You actually need to read and take advice from some of these responses, because quite frankly, some of the stuff that is covered by posters here, are the only viable options you have. So calm down, thinking practically and try some of the following.
Oh, and the chances of her being taken into care are absolutely miniscule. She is refusing school and staying at home, rather than truanting and cruising estates on the rob.
Right;
Get in touch with the Education Welfare Officer attached to her school. Also see if someone from the school (EWO, Head, Head of Year etc) will visit her at home.
There is a lot of assumption that she is being bullied but it could literally be anything. If she won't talk to you or the school, does she have any friends that she might be able to have round to the house to spend time with?
Failing this, pass her the phone and the number for Childline (or Samaritans) She needs someone to talk to in confidence, with time to breath and think and no worry of repercussions. Family GP may be useful here as well, they may offer a home visit. It might be worthwhile requesting a CAHMS referral which may do the world of good.
Stop being angry.
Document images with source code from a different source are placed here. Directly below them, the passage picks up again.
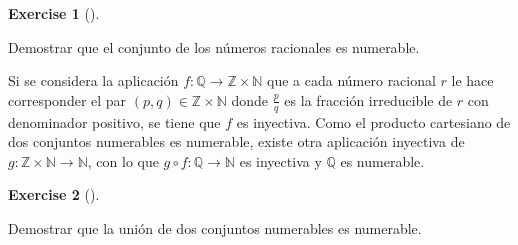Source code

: \documentclass[
  letterpaper,
  DIV=11,
  numbers=noendperiod]{scrreport}
\theoremstyle{definition}
\newtheorem{exercise}{Exercise}[chapter]
\theoremstyle{remark}
\begin{document}
\leavevmode{}%
\begin{exercise}[]\label{exr-racionales-numerables}

Demostrar que el conjunto de los números racionales es numerable.

\end{exercise}

\begin{tcolorbox}[enhanced jigsaw, bottomtitle=1mm, opacityback=0, coltitle=black, toprule=.15mm, colback=white, titlerule=0mm, rightrule=.15mm, title=\textcolor{quarto-callout-tip-color}{\faLightbulb}\hspace{0.5em}{Solución}, breakable, bottomrule=.15mm, colbacktitle=quarto-callout-tip-color!10!white, toptitle=1mm, opacitybacktitle=0.6, left=2mm, leftrule=.75mm, colframe=quarto-callout-tip-color-frame, arc=.35mm]
Si se considera la aplicación
\(f:\mathbb{Q}\to \mathbb{Z}\times \mathbb{N}\) que a cada número
racional \(r\) le hace corresponder el par
\((p,q)\in \mathbb{Z}\times \mathbb{N}\) donde \(\frac{p}{q}\) es la
fracción irreducible de \(r\) con denominador positivo, se tiene que
\(f\) es inyectiva. Como el producto cartesiano de dos conjuntos
numerables es numerable, existe otra aplicación inyectiva de
\(g:\mathbb{Z}\times \mathbb{N}\to \mathbb{N}\), con lo que
\(g\circ f:\mathbb{Q}\to\mathbb{N}\) es inyectiva y \(\mathbb{Q}\) es
numerable.
\end{tcolorbox}

\leavevmode{}%
\begin{exercise}[]\label{exr-union-numerables}

Demostrar que la unión de dos conjuntos numerables es numerable.

\end{exercise}
\end{document}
It's frustrating, but your anger will only cause her to become more reclusive around you. Ask her to join you for family meals, watch the tv together and ask her how she's feeling. If she is despondent or giving muted responses then just accept that and keep on. With patience this should get better. Try a heart to heart when she becomes more responsive and reassure her you are safe to talk to and want to look after her.
If you try these, then you will get somewhere. If you choose to ignore it, then it won't get any better.